#### [INSTRUCTIONS TO FOLLOW]
Below are records; reproduce exactly the lines from the one that has "For example, suppose" through the one that has "Find the minimum", ends included, and nothing more.

#### [GIVEN INFORMATION]

_ _ _ _

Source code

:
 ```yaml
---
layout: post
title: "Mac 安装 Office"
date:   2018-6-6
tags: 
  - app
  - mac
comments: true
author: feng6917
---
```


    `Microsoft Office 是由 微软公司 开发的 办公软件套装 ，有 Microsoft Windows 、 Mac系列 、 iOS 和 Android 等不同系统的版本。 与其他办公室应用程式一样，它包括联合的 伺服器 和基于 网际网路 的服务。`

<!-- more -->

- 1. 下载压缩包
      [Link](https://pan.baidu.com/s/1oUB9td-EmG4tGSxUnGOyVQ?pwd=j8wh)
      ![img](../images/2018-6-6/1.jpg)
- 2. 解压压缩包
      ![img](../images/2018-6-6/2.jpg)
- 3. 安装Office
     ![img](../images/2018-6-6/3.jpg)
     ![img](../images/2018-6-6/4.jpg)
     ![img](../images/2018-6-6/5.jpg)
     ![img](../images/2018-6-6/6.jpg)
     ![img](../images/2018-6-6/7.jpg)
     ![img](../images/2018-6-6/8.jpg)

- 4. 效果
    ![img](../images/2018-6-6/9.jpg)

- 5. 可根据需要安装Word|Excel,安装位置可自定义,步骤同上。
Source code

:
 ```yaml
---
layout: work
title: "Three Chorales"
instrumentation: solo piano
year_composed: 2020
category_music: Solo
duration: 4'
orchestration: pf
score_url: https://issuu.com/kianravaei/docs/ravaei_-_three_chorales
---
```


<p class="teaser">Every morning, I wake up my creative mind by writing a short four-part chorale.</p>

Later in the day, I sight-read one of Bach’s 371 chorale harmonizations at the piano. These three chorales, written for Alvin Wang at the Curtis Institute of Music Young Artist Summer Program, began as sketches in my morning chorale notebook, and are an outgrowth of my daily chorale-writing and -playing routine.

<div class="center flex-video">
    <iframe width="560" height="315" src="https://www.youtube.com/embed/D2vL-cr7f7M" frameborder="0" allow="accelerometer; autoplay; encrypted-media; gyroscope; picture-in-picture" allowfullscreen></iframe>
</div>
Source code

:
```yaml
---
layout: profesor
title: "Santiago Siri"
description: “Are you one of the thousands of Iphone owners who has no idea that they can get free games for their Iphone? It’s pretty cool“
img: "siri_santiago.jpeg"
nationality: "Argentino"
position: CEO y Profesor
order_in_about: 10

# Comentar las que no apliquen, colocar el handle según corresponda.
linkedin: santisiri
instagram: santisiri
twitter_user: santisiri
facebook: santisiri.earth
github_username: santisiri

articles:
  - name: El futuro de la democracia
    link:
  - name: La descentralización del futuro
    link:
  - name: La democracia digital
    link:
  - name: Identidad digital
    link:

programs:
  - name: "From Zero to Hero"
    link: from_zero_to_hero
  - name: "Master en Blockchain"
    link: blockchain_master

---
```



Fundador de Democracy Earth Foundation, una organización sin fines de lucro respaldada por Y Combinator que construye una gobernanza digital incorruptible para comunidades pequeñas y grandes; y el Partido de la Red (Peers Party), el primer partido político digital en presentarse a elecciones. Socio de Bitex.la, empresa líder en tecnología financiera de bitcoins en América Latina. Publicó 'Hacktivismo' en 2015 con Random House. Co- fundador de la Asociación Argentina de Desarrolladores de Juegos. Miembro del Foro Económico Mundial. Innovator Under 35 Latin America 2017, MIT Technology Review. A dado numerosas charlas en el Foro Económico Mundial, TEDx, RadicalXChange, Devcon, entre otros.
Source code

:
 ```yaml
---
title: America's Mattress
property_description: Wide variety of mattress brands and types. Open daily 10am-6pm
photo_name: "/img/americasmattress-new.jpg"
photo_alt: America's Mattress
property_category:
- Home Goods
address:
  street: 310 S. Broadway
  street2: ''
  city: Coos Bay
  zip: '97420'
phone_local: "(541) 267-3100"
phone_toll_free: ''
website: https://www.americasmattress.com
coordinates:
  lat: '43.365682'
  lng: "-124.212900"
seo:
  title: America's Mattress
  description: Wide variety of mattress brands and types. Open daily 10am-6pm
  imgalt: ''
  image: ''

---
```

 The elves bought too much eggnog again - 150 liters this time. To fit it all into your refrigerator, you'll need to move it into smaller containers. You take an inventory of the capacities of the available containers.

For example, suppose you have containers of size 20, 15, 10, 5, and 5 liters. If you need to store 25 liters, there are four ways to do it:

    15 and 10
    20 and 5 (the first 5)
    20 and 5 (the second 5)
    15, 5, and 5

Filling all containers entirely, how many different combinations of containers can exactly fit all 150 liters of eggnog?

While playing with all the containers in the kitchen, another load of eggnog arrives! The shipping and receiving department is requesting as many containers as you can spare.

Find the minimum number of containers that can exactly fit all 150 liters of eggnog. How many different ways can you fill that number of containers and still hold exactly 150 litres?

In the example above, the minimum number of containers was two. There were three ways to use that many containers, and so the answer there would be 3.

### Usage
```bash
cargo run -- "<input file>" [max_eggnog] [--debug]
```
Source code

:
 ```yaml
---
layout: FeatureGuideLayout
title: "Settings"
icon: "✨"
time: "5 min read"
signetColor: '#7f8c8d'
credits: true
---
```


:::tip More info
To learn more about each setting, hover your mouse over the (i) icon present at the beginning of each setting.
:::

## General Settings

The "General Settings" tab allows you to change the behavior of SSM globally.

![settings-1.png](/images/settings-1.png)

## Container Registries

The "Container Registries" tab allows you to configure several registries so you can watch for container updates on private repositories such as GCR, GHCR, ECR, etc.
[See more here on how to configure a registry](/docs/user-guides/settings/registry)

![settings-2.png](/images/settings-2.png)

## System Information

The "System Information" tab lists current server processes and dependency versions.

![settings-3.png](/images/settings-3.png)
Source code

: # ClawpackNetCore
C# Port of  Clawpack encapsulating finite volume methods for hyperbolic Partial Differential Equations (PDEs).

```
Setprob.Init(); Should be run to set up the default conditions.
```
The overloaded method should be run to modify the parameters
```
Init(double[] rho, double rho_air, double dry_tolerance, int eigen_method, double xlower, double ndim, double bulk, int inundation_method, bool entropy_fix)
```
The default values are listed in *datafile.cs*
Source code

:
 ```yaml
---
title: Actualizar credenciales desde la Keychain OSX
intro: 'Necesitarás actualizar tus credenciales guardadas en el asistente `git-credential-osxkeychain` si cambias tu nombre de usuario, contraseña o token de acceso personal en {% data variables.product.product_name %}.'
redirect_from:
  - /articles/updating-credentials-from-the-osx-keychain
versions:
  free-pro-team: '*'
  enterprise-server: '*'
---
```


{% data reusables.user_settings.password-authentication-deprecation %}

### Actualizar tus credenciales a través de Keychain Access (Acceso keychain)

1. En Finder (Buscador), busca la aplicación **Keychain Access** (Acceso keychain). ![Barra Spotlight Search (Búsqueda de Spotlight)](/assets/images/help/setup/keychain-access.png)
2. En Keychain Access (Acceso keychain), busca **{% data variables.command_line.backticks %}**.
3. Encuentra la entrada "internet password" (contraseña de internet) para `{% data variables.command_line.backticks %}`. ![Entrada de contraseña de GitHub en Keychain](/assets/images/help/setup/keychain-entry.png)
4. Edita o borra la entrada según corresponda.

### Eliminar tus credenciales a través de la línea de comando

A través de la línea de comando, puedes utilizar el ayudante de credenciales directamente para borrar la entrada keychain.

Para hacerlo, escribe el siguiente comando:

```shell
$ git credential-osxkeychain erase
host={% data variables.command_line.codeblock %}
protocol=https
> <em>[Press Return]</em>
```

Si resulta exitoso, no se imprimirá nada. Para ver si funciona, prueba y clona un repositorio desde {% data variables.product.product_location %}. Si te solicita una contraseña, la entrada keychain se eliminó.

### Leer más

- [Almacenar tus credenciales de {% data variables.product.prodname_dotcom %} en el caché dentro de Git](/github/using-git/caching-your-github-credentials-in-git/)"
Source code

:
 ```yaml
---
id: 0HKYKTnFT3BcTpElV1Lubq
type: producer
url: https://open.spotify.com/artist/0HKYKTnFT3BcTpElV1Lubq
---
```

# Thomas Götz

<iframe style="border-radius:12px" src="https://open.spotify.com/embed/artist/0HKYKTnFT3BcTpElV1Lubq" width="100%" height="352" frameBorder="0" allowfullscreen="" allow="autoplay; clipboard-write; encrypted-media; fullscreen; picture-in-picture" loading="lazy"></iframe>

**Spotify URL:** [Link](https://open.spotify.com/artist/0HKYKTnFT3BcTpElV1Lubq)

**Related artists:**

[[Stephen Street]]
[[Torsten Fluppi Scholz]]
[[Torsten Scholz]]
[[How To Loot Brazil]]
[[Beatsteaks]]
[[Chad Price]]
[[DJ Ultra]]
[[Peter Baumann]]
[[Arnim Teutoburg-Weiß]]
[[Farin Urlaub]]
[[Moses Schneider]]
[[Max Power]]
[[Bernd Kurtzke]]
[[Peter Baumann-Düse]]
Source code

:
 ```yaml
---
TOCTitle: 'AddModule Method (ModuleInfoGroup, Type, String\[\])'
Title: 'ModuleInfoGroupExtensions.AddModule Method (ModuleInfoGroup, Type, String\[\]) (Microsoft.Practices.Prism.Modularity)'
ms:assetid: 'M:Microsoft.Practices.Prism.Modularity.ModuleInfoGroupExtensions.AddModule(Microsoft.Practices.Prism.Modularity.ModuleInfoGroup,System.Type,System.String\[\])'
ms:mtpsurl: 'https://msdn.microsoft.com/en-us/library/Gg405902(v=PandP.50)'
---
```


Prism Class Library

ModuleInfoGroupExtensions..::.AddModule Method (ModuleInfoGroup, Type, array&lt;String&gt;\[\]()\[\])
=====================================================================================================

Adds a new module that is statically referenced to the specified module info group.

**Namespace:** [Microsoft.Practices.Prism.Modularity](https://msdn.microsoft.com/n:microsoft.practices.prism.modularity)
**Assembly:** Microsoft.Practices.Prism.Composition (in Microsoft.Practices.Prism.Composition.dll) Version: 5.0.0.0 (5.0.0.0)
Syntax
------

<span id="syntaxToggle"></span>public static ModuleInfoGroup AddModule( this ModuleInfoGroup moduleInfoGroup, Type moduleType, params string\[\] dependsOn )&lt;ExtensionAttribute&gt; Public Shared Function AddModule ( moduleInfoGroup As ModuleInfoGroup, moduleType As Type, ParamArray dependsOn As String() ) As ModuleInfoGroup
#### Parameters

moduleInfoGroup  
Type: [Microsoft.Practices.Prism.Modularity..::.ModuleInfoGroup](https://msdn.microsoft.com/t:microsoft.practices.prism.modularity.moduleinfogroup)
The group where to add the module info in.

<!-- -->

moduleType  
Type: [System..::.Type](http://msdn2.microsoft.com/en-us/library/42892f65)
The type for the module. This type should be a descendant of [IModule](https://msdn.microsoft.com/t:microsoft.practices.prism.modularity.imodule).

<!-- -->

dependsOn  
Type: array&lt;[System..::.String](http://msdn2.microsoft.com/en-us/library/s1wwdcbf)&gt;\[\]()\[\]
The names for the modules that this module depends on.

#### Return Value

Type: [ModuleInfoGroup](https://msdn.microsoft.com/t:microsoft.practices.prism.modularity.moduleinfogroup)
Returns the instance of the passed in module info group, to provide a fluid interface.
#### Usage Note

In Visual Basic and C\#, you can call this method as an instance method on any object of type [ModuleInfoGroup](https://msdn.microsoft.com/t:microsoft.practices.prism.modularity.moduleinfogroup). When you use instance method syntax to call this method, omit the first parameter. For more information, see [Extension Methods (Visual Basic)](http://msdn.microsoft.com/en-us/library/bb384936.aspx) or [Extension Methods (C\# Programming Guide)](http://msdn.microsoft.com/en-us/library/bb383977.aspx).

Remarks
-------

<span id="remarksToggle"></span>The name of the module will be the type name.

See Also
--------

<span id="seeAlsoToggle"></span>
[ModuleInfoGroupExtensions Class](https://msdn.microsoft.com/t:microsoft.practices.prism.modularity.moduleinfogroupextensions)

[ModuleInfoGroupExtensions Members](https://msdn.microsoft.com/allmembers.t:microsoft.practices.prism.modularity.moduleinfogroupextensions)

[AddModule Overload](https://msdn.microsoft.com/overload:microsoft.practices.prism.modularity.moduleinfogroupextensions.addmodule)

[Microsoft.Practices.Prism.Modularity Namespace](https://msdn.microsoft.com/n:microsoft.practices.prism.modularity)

_ _ _ _

#### [EXERCISE RESULT]
For example, suppose you have containers of size 20, 15, 10, 5, and 5 liters. If you need to store 25 liters, there are four ways to do it:

    15 and 10
    20 and 5 (the first 5)
    20 and 5 (the second 5)
    15, 5, and 5

Filling all containers entirely, how many different combinations of containers can exactly fit all 150 liters of eggnog?

While playing with all the containers in the kitchen, another load of eggnog arrives! The shipping and receiving department is requesting as many containers as you can spare.

Find the minimum number of containers that can exactly fit all 150 liters of eggnog. How many different ways can you fill that number of containers and still hold exactly 150 litres?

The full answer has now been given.